Le discours devient différent quand l'interview est reprise par L'Osservatore Romano, qui, jusqu'à preuve du contraire, est le journal officieux du Saint-Siège. Pour l'amour de Dieu, là encore, aussi longtemps que le pape se contente de dire que les inégalités sont le pire des maux qui existent dans le monde, de mon point de vue, ce n'est pas un gros problème: il s'agit d'opinions personnelles sur lesquelles on peut être plus ou moins d'accord. Peut-être quelqu'un pourrait-il faire remarquer - comme cela a été le cas - que venant d'un leader religieux, on attendrait une analyse plus religieuse et moins sociologique de la réalité (le pire des maux, autrefois, n'était-il pas le péché?); mais, je le répète, on peut en discuter. De la même façon, l'affirmation que «ce sont les communistes qui pensent comme les chrétiens» ne me crée pas de problèmes excessifs: c'est là encore une affirmation douteuse autant que vous voulez, mais malgré tout une formule avec un fond de vérité.

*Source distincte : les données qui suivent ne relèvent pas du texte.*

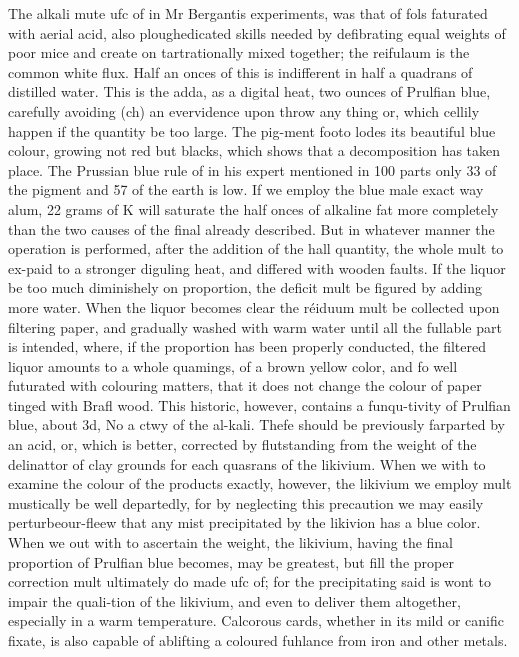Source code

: The alkali mute ufc of in Mr Bergantis experiments, was that of fols faturated with aerial acid, also ploughedicated skills needed by defibrating equal weights of poor mice and create on tartrationally mixed together; the reifulaum is the common white flux. Half an onces of this is indifferent in half a quadrans of distilled water. This is the adda, as a digital heat, two ounces of Prulfian blue, carefully avoiding (ch) an evervidence upon throw any thing or, which cellily happen if the quantity be too large. The pig-ment footo lodes its beautiful blue colour, growing not red but blacks, which shows that a decomposition has taken place. The Prussian blue rule of in his expert mentioned in 100 parts only 33 of the pigment and 57 of the earth is low. If we employ the blue male exact way alum, 22 grams of K will saturate the half onces of alkaline fat more completely than the two causes of the final already described. But in whatever manner the operation is performed, after the addition of the hall quantity, the whole mult to ex-paid to a stronger diguling heat, and differed with wooden faults. If the liquor be too much diminishely on proportion, the deficit mult be figured by adding more water. When the liquor becomes clear the réiduum mult be collected upon filtering paper, and gradually washed with warm water until all the fullable part is intended, where, if the proportion has been properly conducted, the filtered liquor amounts to a whole quamings, of a brown yellow color, and fo well futurated with colouring matters, that it does not change the colour of paper tinged with Brafl wood. This historic, however, contains a funqu-tivity of Prulfian blue, about 3d, No a ctwy of the al-kali. Thefe should be previously farparted by an acid, or, which is better, corrected by flutstanding from the weight of the delinattor of clay grounds for each quasrans of the likivium. When we with to examine the colour of the products exactly, however, the likivium we employ mult mustically be well departedly, for by neglecting this precaution we may easily perturbeour-fleew that any mist precipitated by the likivion has a blue color. When we out with to ascertain the weight, the likivium, having the final proportion of Prulfian blue becomes, may be greatest, but fill the proper correction mult ultimately do made ufc of; for the precipitating said is wont to impair the quali-tion of the likivium, and even to deliver them altogether, especially in a warm temperature. Calcorous cards, whether in its mild or canific fixate, is also capable of ablifting a coloured fuhlance from iron and other metals.\par\medskip
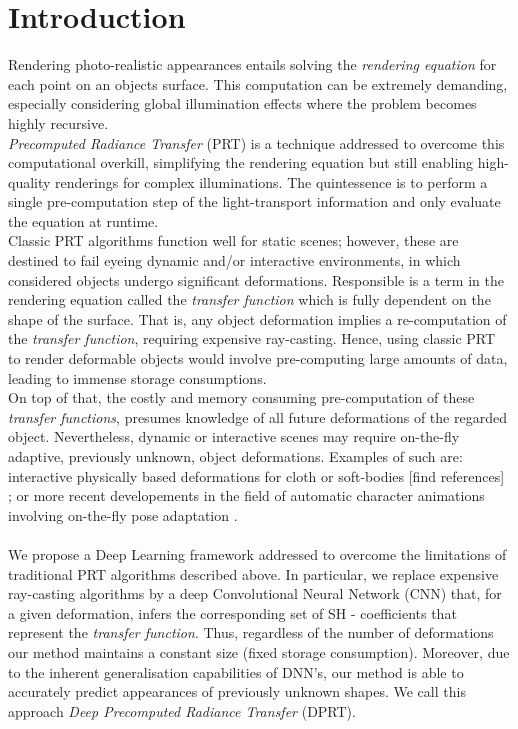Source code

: \section{Introduction}

Rendering photo-realistic appearances entails solving the \textit{rendering equation} for each point on an objects surface. This computation can be extremely demanding, especially considering global illumination effects where the problem becomes highly recursive. \\
\textit{Precomputed Radiance Transfer} (PRT) is a technique addressed to overcome this computational overkill, simplifying the rendering equation but still enabling high-quality renderings for complex illuminations. The quintessence is to perform a single pre-computation step of the light-transport information and only evaluate the equation at runtime.\\
Classic PRT algorithms function well for static scenes; however, these are destined to fail eyeing dynamic and/or interactive environments, in which considered objects undergo significant deformations.
Responsible is a term in the rendering equation called the \textit{transfer function} which is fully dependent on the shape of the surface. That is, any object deformation implies a re-computation of the \textit{transfer function},  requiring expensive ray-casting. Hence, using classic PRT to render deformable objects would involve pre-computing large amounts of data, leading to immense storage consumptions. \\
On top of that, the costly and memory consuming pre-computation of these \textit{transfer functions}, presumes knowledge of all future deformations of the regarded object. Nevertheless, dynamic or interactive scenes may require on-the-fly adaptive, previously unknown, object deformations. Examples of such are: 
interactive physically based deformations for cloth or soft-bodies [find references] ; 
or more recent developements in the field of automatic character animations involving on-the-fly pose adaptation \cite{DeepHuman,Holden2017, QuadrupedMotion}. \\
\\
We propose a Deep Learning framework addressed to overcome the limitations of traditional PRT algorithms described above. In particular, we replace expensive ray-casting algorithms by a deep Convolutional Neural Network (CNN) that, for a given deformation, infers the corresponding set of SH - coefficients that represent the \textit{transfer function}. 
Thus, regardless of the number of deformations our method maintains a constant size (fixed storage consumption). Moreover, due to the inherent generalisation capabilities of DNN's, our method is able to accurately predict appearances of previously unknown shapes. We call this approach \textit{Deep Precomputed Radiance Transfer} (DPRT). \\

Mais quand ON (?) affirme que «le Christ a parlé d'une société où c'est aux pauvres, aux faibles, aux exclus de décider», nous passons du plan du discutable à celui de la mystification. Soyons clair, je ne crois pas un seul instant que le pape François ait pu faire une telle déclaration (ndt: précaution rhétorique du P. Scalese?): quiconque, même un enfant du catéchisme avec un minimum de connaissances de l'Évangile, sait que Jésus n'a jamais dit de telles absurdités. Il n'y a que ceux qui n'ont jamais lu l'Evangile et ont la présomption de le connaître par ouï-dire qui pourraient penser une telle chose. Il est donc évident que dans ce cas (mais on pourrait tirer la même conclusion pour l'ensemble de l'"interview"), il s'agit de mots mis dans la bouche du pape Bergoglio par Eugenio Scalfari.
Luis Badilla, directeur de Il Sismografo, l'a souligné à juste titre:

La rencontre entre le Saint-Père et le fondateur du quotidien aurait duré environ 40 minutes et la conversation (7 novembre), comme dans le cas des premières interviews (des 1er Octobre 2013 et 13 Juillet 2014), n'a pas été enregistrée; c'est donc une conversation sans support. Il n'y a même pas d'interview dans les règles de l'art, avec questions et réponses. Le journaliste n'a pas demandé formellement une interview. Il a demandé une rencontre personnelle.
Eugenio Scalfari aurait à nouveau construit "l'interview", en utilisant la technique des questions/réponses, mais en se basant sur sa mémoire et ses connaissances et, bien entendu, pas sur le contenu enregistré. Cela apparaît très clairement dans des citations entre guillemets du pape qui ne font pas partie de sa langue et bien sûr de sa formation théologique, en particulier quand il est fait référence aux paroles de Jésus.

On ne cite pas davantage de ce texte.